In the words of Yao Shunyu's team, Hy3 preview is the beginning of Hunyuan large language model's journey from reading ten thousand books to traveling ten thousand miles.

Contrasting with the reality of the past two years where Hunyuan read books but couldn't solve problems, this statement points clearly: no more self-congratulation on test sets; go do things in the real world.

IV. Preview, Not Answer

Back to the product itself.

MoE architecture融合 fast and slow thinking, total parameters 295B, activated parameters 21B, maximum support for 256K context. Training started at the end of January 2026, launched in April.

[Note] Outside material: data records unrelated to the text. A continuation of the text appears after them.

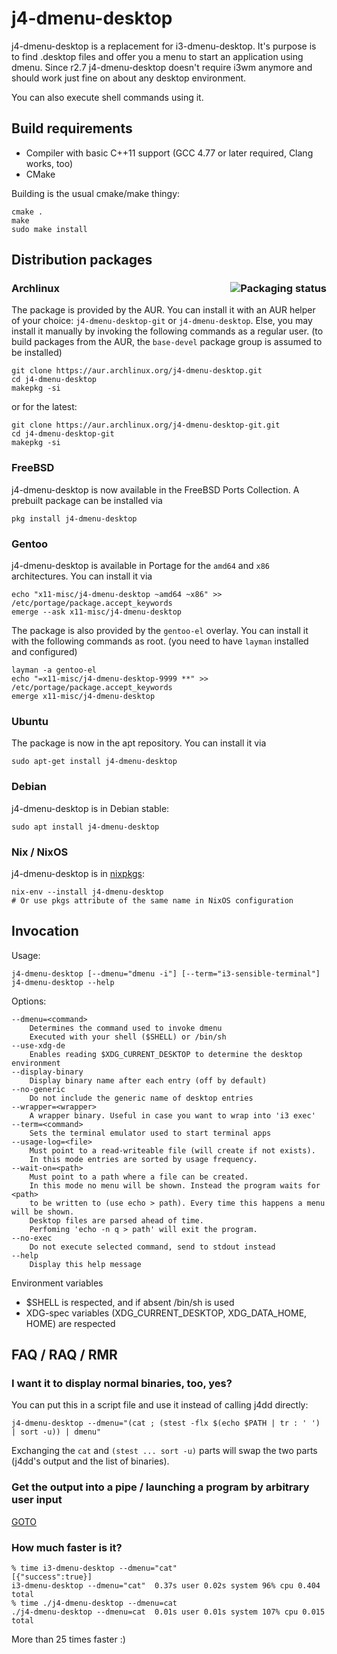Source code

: # j4-dmenu-desktop

j4-dmenu-desktop is a replacement for i3-dmenu-desktop. It's purpose
is to find .desktop files and offer you a menu to start an application
using dmenu. Since r2.7 j4-dmenu-desktop doesn't require i3wm anymore
and should work just fine on about any desktop environment.

You can also execute shell commands using it.

## Build requirements

* Compiler with basic C++11 support (GCC 4.77 or later required, Clang works, too)
* CMake

Building is the usual cmake/make thingy:

    cmake .
    make
    sudo make install

## Distribution packages

### Archlinux <a href="https://repology.org/project/j4-dmenu-desktop/versions"><img src="https://repology.org/badge/vertical-allrepos/j4-dmenu-desktop.svg" alt="Packaging status" align="right"></a>


The package is provided by the AUR. You can install it with an AUR helper of your choice: `j4-dmenu-desktop-git` or `j4-dmenu-desktop`. Else, you may install it manually by invoking the following commands as a regular user. (to build packages from the AUR, the `base-devel` package group is assumed to be installed)

    git clone https://aur.archlinux.org/j4-dmenu-desktop.git    
    cd j4-dmenu-desktop
    makepkg -si

or for the latest:

    git clone https://aur.archlinux.org/j4-dmenu-desktop-git.git
    cd j4-dmenu-desktop-git
    makepkg -si

### FreeBSD

j4-dmenu-desktop is now available in the FreeBSD Ports Collection. A prebuilt package can be installed via

    pkg install j4-dmenu-desktop

### Gentoo

j4-dmenu-desktop is available in Portage for the `amd64` and `x86` architectures. You can install it via

    echo "x11-misc/j4-dmenu-desktop ~amd64 ~x86" >> /etc/portage/package.accept_keywords
    emerge --ask x11-misc/j4-dmenu-desktop

The package is also provided by the `gentoo-el` overlay. You can install it with the following commands as root. (you need to have `layman` installed and configured)

    layman -a gentoo-el
    echo "=x11-misc/j4-dmenu-desktop-9999 **" >> /etc/portage/package.accept_keywords
    emerge x11-misc/j4-dmenu-desktop
    
### Ubuntu

The package is now in the apt repository. You can install it via

    sudo apt-get install j4-dmenu-desktop

### Debian

j4-dmenu-desktop is in Debian stable:

    sudo apt install j4-dmenu-desktop

### Nix / NixOS

j4-dmenu-desktop is in [nixpkgs](https://github.com/NixOS/nixpkgs/blob/master/pkgs/applications/misc/j4-dmenu-desktop/default.nix):

    nix-env --install j4-dmenu-desktop
    # Or use pkgs attribute of the same name in NixOS configuration 


## Invocation

Usage:

    j4-dmenu-desktop [--dmenu="dmenu -i"] [--term="i3-sensible-terminal"]
    j4-dmenu-desktop --help

Options:

    --dmenu=<command>
        Determines the command used to invoke dmenu
        Executed with your shell ($SHELL) or /bin/sh
    --use-xdg-de
        Enables reading $XDG_CURRENT_DESKTOP to determine the desktop environment
    --display-binary
        Display binary name after each entry (off by default)
    --no-generic
        Do not include the generic name of desktop entries
    --wrapper=<wrapper>
        A wrapper binary. Useful in case you want to wrap into 'i3 exec'
    --term=<command>
        Sets the terminal emulator used to start terminal apps
    --usage-log=<file>
        Must point to a read-writeable file (will create if not exists).
        In this mode entries are sorted by usage frequency.
    --wait-on=<path>
        Must point to a path where a file can be created.
        In this mode no menu will be shown. Instead the program waits for <path>
        to be written to (use echo > path). Every time this happens a menu will be shown.
        Desktop files are parsed ahead of time.
        Perfoming 'echo -n q > path' will exit the program.
    --no-exec
        Do not execute selected command, send to stdout instead
    --help
        Display this help message

Environment variables

- $SHELL is respected, and if absent /bin/sh is used
- XDG-spec variables (XDG_CURRENT_DESKTOP, XDG_DATA_HOME, HOME) are respected

## FAQ / RAQ / RMR

### I want it to display normal binaries, too, yes?

You can put this in a script file and use it instead of calling j4dd directly:

    j4-dmenu-desktop --dmenu="(cat ; (stest -flx $(echo $PATH | tr : ' ') | sort -u)) | dmenu"

Exchanging the `cat` and `(stest ... sort -u)` parts will swap the two parts (j4dd's output and the list of binaries).

### Get the output into a pipe / launching a program by arbitrary user input

[GOTO](https://github.com/enkore/j4-dmenu-desktop/issues/39#issuecomment-177164865)

### How much faster is it?

    % time i3-dmenu-desktop --dmenu="cat"
    [{"success":true}]
    i3-dmenu-desktop --dmenu="cat"  0.37s user 0.02s system 96% cpu 0.404 total
    % time ./j4-dmenu-desktop --dmenu=cat
    ./j4-dmenu-desktop --dmenu=cat  0.01s user 0.01s system 107% cpu 0.015 total

More than 25 times faster :)

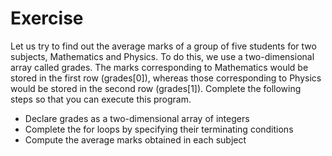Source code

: # Exercise
Let us try to find out the average marks of a group of five students for two subjects, Mathematics and Physics. To do this, we use a two-dimensional array called grades. The marks corresponding to Mathematics would be stored in the first row (grades[0]), whereas those corresponding to Physics would be stored in the second row (grades[1]). Complete the following steps so that you can execute this program.

- Declare grades as a two-dimensional array of integers
- Complete the for loops by specifying their terminating conditions
- Compute the average marks obtained in each subject
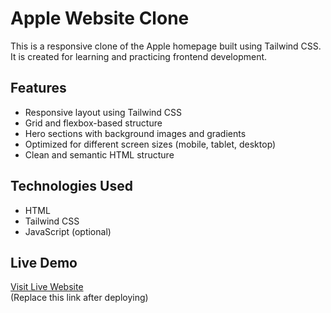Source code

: # Apple Website Clone

This is a responsive clone of the Apple homepage built using Tailwind CSS.  
It is created for learning and practicing frontend development.

## Features

- Responsive layout using Tailwind CSS
- Grid and flexbox-based structure
- Hero sections with background images and gradients
- Optimized for different screen sizes (mobile, tablet, desktop)
- Clean and semantic HTML structure

## Technologies Used

- HTML
- Tailwind CSS
- JavaScript (optional)

## Live Demo

[Visit Live Website](https://aryans2611.github.io/apple-clone)  
(Replace this link after deploying)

Less than three months, from zero to usable. This itself is an important signal of Hunyuan's accelerated R&D evolution.

Industry model R&D typically includes high-quality data preparation, pre-training, post-training, and reinforcement learning/fine-tuning. If including前期 architecture exploration and后期 evaluation optimization, the cycle from 0 to 1 for a complete major version is about 6-12 months.

Tencent went against the grain, not chasing homogenized models, but结合 Tencent's core business scenario needs in social, gaming, advertising for Co-design. The advantage is that Tencent's huge investment in AI can be quickly validated by the market.

Completely opposite to the past Hunyuan.In the past, it was先打榜 then find scenarios, only to find they couldn't be used. Now it's先进场景, then show the outside world.

Before release, Hy3 preview had already undergone actual testing and collaborative adaptation in core Tencent products like Yuanbao, WorkBuddy, CodeBuddy, ima, and QQ. The model and product advanced同步 from the design stage.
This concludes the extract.